Epitaph Curry takes you to South India, tickling your taste buds with this local curry style. There’s always three kinds of curry available and the main choice is whether you want to try only one or a plate with two. Originally, the little shop only served one kind of curry per plate, but the mixed plate was requested by so many people, it was introduced pretty much right after opening. When we visited Epitaph Curry, we had a choice between Pork Vindaloo, Chickpea Coconut Masala, and Chicken Pepper Fry. Our first choice was the Pork Vindaloo, based on a local dish of Goa in western India. The rich flavor boasts plenty of spices and a delicious sourness, matching rice to perfection! We also tried the Chickpea Coconut Masala. Its coconut-cashew paste and tomato combination makes for a mild flavor. Infused with plenty of chickpeas, it’s a pleasant texture and fun to eat.
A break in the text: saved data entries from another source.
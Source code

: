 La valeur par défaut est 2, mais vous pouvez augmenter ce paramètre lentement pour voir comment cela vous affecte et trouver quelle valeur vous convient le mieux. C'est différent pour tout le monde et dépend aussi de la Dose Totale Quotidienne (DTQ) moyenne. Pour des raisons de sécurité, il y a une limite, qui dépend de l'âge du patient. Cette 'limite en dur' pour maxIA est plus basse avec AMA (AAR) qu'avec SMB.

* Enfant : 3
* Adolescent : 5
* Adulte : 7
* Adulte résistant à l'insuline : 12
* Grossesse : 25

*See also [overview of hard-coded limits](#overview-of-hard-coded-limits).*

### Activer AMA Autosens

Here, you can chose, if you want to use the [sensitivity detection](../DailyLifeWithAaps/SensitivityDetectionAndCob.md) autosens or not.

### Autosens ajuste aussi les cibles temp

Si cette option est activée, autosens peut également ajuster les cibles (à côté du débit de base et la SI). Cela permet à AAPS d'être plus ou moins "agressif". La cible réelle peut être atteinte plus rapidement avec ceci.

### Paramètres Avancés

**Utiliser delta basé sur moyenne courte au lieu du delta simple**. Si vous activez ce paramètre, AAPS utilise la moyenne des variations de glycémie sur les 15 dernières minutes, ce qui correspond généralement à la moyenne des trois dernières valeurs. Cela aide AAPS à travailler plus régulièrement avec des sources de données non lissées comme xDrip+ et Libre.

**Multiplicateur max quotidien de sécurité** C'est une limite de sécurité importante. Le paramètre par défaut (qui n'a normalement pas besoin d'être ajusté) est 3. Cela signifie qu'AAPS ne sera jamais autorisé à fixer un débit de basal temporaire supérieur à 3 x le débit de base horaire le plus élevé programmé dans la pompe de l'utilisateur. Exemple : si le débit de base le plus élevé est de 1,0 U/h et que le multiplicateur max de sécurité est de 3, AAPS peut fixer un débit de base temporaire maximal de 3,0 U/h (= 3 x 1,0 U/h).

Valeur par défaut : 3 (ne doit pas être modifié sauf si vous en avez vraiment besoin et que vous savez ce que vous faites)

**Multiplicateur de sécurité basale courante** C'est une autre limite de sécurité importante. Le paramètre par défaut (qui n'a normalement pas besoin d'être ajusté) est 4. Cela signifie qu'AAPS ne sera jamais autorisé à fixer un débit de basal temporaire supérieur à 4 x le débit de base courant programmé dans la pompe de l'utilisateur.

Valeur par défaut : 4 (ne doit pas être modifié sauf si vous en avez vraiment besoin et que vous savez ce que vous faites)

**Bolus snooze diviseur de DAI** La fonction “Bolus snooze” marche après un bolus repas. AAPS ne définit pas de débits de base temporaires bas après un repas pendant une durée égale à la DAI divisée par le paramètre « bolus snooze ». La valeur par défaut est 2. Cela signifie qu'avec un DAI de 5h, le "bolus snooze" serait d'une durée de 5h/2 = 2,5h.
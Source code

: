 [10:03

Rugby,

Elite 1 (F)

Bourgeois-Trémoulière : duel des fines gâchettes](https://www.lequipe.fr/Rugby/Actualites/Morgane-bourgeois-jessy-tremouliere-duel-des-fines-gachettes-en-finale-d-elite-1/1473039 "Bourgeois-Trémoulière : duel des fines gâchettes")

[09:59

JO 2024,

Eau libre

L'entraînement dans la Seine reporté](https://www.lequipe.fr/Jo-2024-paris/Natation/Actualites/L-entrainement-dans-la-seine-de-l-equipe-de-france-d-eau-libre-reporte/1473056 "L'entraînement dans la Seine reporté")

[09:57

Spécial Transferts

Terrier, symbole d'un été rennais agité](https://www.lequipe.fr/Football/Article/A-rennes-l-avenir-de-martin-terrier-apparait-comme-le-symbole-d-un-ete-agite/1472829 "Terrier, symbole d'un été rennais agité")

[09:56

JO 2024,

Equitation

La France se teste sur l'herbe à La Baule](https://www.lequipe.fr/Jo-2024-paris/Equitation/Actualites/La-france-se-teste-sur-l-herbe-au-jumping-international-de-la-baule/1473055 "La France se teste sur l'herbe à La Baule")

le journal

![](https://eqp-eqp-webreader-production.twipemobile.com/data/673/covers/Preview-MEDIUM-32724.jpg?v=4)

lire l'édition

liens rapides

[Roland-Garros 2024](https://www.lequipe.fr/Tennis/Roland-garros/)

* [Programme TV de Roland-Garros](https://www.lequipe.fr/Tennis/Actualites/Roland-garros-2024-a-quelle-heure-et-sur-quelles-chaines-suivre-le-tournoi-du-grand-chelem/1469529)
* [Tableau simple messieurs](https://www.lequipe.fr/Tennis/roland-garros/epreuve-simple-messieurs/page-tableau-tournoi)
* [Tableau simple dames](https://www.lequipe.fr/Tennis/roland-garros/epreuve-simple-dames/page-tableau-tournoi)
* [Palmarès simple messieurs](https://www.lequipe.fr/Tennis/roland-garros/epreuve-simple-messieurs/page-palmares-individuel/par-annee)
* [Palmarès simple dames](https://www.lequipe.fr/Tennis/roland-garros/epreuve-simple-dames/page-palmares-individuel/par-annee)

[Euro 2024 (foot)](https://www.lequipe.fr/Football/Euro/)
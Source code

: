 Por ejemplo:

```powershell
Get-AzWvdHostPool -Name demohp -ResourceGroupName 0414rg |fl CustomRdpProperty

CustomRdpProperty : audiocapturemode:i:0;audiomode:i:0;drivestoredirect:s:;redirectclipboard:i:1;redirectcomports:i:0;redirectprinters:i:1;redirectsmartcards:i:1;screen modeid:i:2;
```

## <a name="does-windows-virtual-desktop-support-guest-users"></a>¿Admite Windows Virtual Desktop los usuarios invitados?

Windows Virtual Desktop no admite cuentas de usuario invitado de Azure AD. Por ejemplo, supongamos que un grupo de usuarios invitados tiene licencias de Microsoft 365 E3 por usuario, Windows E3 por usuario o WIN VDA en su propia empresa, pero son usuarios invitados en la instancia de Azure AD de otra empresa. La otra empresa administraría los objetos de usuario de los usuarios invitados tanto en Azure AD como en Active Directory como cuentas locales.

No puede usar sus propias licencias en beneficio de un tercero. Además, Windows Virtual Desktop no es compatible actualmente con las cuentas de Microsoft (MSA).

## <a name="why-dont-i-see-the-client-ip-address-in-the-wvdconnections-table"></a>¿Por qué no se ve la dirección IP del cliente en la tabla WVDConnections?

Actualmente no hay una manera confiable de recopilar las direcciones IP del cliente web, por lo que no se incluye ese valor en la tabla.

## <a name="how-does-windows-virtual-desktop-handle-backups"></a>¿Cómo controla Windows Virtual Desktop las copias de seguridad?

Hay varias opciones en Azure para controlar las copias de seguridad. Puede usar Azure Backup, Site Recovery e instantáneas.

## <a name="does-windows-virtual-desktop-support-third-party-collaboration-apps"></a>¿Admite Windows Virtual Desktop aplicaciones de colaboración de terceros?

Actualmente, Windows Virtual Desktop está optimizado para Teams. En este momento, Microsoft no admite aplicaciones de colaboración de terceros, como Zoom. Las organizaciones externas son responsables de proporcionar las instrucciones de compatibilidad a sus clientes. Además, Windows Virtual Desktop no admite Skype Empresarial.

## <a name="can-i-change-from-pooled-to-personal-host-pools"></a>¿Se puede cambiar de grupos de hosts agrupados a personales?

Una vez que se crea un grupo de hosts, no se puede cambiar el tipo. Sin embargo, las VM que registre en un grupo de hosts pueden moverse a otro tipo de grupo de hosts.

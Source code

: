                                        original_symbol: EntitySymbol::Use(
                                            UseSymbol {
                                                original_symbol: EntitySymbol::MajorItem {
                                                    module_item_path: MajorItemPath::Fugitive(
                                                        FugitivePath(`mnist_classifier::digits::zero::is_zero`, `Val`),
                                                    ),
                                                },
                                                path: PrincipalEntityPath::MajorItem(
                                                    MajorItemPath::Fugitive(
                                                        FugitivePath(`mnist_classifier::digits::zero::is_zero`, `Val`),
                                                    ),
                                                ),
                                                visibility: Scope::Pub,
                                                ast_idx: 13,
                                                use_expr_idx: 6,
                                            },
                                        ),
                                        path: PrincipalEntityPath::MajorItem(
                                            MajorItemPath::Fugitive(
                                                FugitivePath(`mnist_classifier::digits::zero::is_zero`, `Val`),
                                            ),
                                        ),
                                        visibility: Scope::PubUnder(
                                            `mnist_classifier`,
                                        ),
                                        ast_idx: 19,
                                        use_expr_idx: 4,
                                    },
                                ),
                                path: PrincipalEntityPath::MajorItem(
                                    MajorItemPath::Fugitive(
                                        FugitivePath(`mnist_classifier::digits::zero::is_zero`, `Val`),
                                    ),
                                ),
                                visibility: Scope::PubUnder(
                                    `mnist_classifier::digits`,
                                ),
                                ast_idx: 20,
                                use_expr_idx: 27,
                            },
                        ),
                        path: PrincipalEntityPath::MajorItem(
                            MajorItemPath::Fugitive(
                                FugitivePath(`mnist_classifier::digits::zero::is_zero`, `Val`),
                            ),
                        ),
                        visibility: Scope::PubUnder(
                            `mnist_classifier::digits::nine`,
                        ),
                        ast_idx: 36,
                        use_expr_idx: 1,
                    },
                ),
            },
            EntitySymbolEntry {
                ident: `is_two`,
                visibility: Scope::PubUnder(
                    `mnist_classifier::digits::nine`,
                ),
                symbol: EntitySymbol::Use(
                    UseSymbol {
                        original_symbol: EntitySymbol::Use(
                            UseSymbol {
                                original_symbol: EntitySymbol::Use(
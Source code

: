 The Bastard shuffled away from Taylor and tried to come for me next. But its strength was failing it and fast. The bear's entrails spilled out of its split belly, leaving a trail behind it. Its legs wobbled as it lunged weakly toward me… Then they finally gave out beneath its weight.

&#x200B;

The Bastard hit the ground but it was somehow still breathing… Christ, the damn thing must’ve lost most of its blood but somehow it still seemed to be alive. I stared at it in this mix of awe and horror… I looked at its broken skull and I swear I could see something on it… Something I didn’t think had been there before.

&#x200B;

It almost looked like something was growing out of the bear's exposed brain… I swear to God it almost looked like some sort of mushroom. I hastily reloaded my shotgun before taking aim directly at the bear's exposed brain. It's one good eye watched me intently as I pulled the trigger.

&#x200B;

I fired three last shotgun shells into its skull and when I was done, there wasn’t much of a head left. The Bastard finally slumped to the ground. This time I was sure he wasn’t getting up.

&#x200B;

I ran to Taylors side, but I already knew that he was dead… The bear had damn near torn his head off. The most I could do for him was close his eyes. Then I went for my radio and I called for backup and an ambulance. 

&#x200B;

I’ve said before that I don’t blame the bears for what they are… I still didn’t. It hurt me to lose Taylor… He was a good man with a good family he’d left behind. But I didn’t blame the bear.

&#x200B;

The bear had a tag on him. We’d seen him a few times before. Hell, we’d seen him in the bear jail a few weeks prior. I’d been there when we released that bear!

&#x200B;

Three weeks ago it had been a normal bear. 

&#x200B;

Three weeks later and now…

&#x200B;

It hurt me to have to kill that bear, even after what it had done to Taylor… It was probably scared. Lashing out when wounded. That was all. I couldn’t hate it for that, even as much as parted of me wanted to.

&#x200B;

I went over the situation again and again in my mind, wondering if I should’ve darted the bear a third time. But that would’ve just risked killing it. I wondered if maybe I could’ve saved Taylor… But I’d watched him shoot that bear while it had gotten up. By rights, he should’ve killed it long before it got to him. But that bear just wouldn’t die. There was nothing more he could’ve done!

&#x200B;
The Chicken Pepper fry was sold out, unfortunately, but we were told that it’s a chicken curry with plenty of black pepper and a rich taste of tomato and onion. Currently, the shop is also developing a new flavor experience: a Chinese-style curry with star anise and Sichuan pepper!
The pork is amazingly tender and rich in taste!
The Pork Vindaloo is Epitaph Curry’s most iconic dish. Eating pork can be uncommon for Hinduists and some don’t do it at all, but Goa has been a Portuguese province once and thus a large portion of Christians. Pork is a more common ingredient than in other parts of India and incidentally, pork is a favorite for Japanese curry as well! The rice served along with it is a high-grade Basmati rice, blended with Japanese rice. It unites the best of both worlds while treating you to an exquisite flavor experience!
Epitaph Curry has five counter seats and two tables. It’s a narrow little shop that perfectly captures the unique atmosphere of Golden Gai. The shopkeeper was once a DJ and called himself Epitaph, which is where the name of the curry place comes from.
We asked him why he chose to run a “tenant” curry shop, sharing the space with a bar. “Starting a proper business costs a lot of money, so I first started like this. If this is successful, I want to open my own place.” These kinds of shared spaces have been rather common in Japan lately, a trend fueled by people like Epitaph Curry’s storekeeper who wants to “serve delicious curry but money is a difficult topic.”
The curry shop is open during daytime when the bar is closed. If the owner of the place trusts the shopkeeper and would rather see the space used than simply closed for several hours, nothing stands in the way of running a curry shop like that! It’s certainly a place that is as warm and welcoming as the curry is delicious!
- Address 〒160-0021 東京都新宿区歌舞伎町1-1-6 / 1-1-6 Kabukichō, Shinjuku-ku, Tokyo 160-0022, Japan
Shinjuku-sanchōme Station (Toei Shinjuku Line, Tokyo Metro Marunouchi and Fukutoshin Line), 5 minutes on foot
- Phone Number 03-3204-6086
Hours: 12:00 p.m. – 3:30 p.m. (open until 5:00 p.m. on Sundays) *closes when sold out.
Closed: Tuesdays, ever 1st, 3rd and 5th Wednesday of the month.